> EXERCISE INSTRUCTIONS
Report each line from the entries in which "void" can be found.

**********

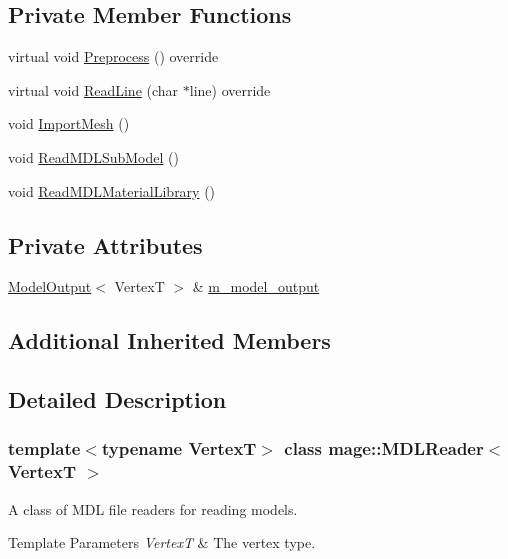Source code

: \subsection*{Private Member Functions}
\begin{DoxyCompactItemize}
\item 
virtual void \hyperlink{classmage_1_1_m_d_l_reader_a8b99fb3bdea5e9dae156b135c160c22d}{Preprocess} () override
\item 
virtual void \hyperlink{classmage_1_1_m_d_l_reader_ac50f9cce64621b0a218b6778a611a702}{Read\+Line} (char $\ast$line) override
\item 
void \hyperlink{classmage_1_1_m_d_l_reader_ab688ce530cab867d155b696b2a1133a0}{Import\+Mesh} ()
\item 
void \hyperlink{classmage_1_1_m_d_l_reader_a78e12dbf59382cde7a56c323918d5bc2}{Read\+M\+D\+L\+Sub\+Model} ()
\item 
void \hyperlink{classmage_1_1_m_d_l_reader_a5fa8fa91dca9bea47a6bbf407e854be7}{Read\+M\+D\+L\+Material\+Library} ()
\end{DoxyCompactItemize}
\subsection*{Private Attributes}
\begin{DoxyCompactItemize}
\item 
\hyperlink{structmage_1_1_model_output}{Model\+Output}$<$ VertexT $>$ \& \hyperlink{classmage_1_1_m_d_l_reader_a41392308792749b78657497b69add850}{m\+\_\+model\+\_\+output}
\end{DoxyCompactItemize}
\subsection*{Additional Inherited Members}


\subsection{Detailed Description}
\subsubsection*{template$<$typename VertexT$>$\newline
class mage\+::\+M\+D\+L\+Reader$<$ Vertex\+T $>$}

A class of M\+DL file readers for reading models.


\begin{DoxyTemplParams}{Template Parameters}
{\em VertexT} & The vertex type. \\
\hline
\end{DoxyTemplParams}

**********

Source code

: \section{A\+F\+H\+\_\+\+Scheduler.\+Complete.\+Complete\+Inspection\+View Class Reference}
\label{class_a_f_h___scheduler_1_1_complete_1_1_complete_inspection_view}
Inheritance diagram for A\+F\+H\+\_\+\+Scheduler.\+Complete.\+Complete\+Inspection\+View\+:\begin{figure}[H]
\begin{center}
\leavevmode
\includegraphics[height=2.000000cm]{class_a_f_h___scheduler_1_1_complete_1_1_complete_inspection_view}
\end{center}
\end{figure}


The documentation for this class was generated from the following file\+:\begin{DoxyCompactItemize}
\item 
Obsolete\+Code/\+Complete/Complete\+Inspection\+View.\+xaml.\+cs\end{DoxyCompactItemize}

**********

> EXERCISE OUTPUT
virtual void \hyperlink{classmage_1_1_m_d_l_reader_a8b99fb3bdea5e9dae156b135c160c22d}{Preprocess} () override
virtual void \hyperlink{classmage_1_1_m_d_l_reader_ac50f9cce64621b0a218b6778a611a702}{Read\+Line} (char $\ast$line) override
void \hyperlink{classmage_1_1_m_d_l_reader_ab688ce530cab867d155b696b2a1133a0}{Import\+Mesh} ()
void \hyperlink{classmage_1_1_m_d_l_reader_a78e12dbf59382cde7a56c323918d5bc2}{Read\+M\+D\+L\+Sub\+Model} ()
void \hyperlink{classmage_1_1_m_d_l_reader_a5fa8fa91dca9bea47a6bbf407e854be7}{Read\+M\+D\+L\+Material\+Library} ()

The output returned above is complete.